• PROBLEM:
Wherever a line of the listing holds the string "solutions", copy that line.

• GIVEN DATA:
>>>
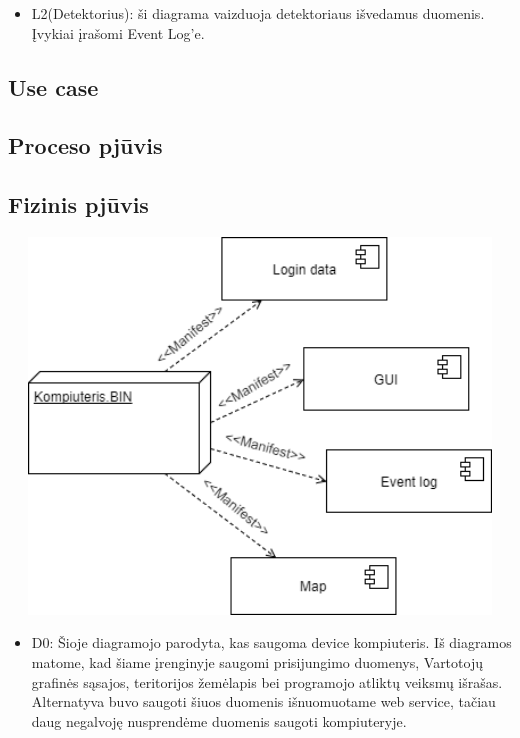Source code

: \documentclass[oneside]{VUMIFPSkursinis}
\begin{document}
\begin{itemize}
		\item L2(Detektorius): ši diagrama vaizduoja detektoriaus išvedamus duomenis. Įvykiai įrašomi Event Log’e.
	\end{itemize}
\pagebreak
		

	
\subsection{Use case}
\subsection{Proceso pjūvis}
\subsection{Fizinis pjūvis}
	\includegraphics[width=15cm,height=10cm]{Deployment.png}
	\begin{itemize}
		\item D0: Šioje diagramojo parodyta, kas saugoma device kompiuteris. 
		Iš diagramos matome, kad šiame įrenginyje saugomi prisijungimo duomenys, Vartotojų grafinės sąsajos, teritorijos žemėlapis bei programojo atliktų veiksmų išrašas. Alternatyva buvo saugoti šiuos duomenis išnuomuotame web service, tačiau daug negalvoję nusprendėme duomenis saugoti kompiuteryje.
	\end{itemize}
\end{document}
<<<
>>>
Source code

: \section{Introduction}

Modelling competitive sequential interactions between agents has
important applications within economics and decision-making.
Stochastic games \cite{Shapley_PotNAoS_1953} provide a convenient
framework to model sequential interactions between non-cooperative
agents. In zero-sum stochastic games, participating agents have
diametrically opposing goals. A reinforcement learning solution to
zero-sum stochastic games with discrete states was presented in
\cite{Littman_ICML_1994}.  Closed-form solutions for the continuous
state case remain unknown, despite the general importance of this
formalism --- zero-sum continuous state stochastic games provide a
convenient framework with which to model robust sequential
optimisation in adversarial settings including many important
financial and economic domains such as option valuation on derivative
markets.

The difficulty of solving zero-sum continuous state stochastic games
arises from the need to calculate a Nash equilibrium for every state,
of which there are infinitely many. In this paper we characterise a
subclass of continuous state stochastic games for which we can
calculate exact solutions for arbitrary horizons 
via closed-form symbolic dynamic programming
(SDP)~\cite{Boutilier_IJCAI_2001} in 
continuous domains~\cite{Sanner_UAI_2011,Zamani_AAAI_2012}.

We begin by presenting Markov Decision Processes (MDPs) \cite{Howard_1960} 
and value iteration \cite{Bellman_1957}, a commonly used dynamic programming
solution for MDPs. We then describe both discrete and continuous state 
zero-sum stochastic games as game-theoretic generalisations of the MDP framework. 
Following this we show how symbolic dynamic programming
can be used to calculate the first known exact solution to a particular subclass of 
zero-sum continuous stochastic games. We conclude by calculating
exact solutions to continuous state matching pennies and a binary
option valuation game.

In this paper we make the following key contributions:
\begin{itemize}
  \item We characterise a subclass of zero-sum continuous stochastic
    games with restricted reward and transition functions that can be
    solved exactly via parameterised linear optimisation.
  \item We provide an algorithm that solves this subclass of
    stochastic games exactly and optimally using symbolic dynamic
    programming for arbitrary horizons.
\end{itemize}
<<<
• ANSWER TO THIS EXERCISE:
\cite{Littman_ICML_1994}.  Closed-form solutions for the continuous
calculate exact solutions for arbitrary horizons 
exact solutions to continuous state matching pennies and a binary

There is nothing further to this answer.